Calais is more than just a Town in France.
Very recently I mentioned the Calais cloth in a Buick Electra 225 . That reminded me that a long time ago I thought I would explore the world of GM name references to France. Today I will deal with one town in France. It turns out that GM has quite a thing for Calais, applying the appellation to trim, car lines and whole models. We chart the rise and fall of the Calais name today.
We have already covered the 1961 Buick Electra 225s, a stable mate of the Invicta and LeSabre, which had “Calais” cloth. A little research showed evidence that the Calais region in France has long been known for textiles. The industry is still associated with the region even though the volume of production has declined. My guess is that personnel in GM’s colour and trim department were well aware of Calais’ tradition of textiles and may either have sourced the material in France (not likely) or found a material redolent of a French product (more likely). Knoll make a fabric named after Calais even today. It’s a velour. Returning back to our story, it seems that someone in GM liked the name and it returned on a whole car line.

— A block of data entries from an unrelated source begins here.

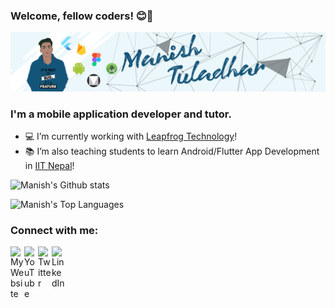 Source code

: ### Welcome, fellow coders! 😊👋

[![Hi I am Manish](https://raw.githubusercontent.com/lighttt/lighttt/master/icons/banner2.png)][website]


### I'm a mobile application developer and tutor.

- 💻   I’m currently working with [Leapfrog Technology](https://www.lftechnology.com/)!
- 📚   I’m also teaching students to learn Android/Flutter App Development in [IIT Nepal](https://iitnepal.edu.np/)!

![Manish's Github stats](https://github-readme-stats.vercel.app/api?username=lighttt&show_icons=true&count_private=true&theme=algolia)

![Manish's Top Languages](https://github-readme-stats.vercel.app/api/top-langs/?username=lighttt&layout=compact&theme=algolia)

### Connect with me:

[<img align="left" alt="My Website" width="22px" src="https://cdn-icons.flaticon.com/png/512/1927/premium/1927768.png?token=exp=1637048146~hmac=81ec6767610db126e09c2416f3fd038d" />][website]
[<img align="left" alt="YouTube" width="22px" src="https://cdn-icons.flaticon.com/png/512/2504/premium/2504848.png?token=exp=1637048068~hmac=ba667317b236b3efb533aa580f0f7738" />][youtube]
[<img align="left" alt="Twitter" width="22px" src="https://cdn-icons-png.flaticon.com/512/145/145812.png" />][twitter]
[<img align="left" alt="LinkedIn" width="22px" src="https://cdn-icons-png.flaticon.com/512/174/174857.png" />][linkedin]

<br />

[website]: http://manishtuladhar.com.np/
[twitter]: https://twitter.com/tuladharmanish
[youtube]: https://www.youtube.com/channel/UCCbLqylFdbo8WjYU9W6iFJw
[linkedin]: https://www.linkedin.com/in/tuladharmanishlight/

That would be the Cadillac Calais, which GM made from 1966 to 1976, over two series. The Calais served as the lowest model in the Cadillac hierarchy. Typical of the time it could be had as a 4-door hardtop, 4-door sedan and 2 door hardtop (we in Europe offered cars as hatches, coupes, saloons, and estates). As a poverty model, the Calais initially had no leather option, you had to trade up a notch for that, but instead it had vinyl and cloth (making it overlap somewhat with higher Olds and Buick cars). The 1971-1976 car came in the same formats as the first series. Interestingly, GM seemed to be besotted with the possibilities of the upholstery for the second run. The trim included tartans (a weave), velours (tufted cloth), knits (knitted, obviously) and 11 leathers (not cloth at all). That really is quite a huge range and even more bewildering if you add the possible paint and roof-coverings and engines. None of this looked especially French. However, Cadillac is named after a French aristocrat who founded Detroit. More however, names ending in -ac are more prevalent in the the southern half of France where the district of Cadillac is found.
The Calais name took a bit of a vacation and then reappeared in the ‘eighties in a car that had no French connections at all. As we know from previous posts Olds had a line of cars and then a sub-range named Cutlass (Ciera, Supreme and Calais). One of the smaller Cutlass variants gained the “Calais” suffix before a short period of independence ensued. The Oldsmobile Cutlass Calais ran 1984 to 1991, but was the plain Calais from 1985 to 1987 before regaining its full boot-lid-spanning badge. The Cutlass Calais N-body car was related to the Buick Somerset, Buick Skylark and Pontiac GrandAm. As a front-wheel drive compact car the Cutlass Calais replaced the unloved Omega, available as 2 door coupe or 4-door saloon. To this day I don´t think anyone knew what GM were doing with the Cutlass family of Olds.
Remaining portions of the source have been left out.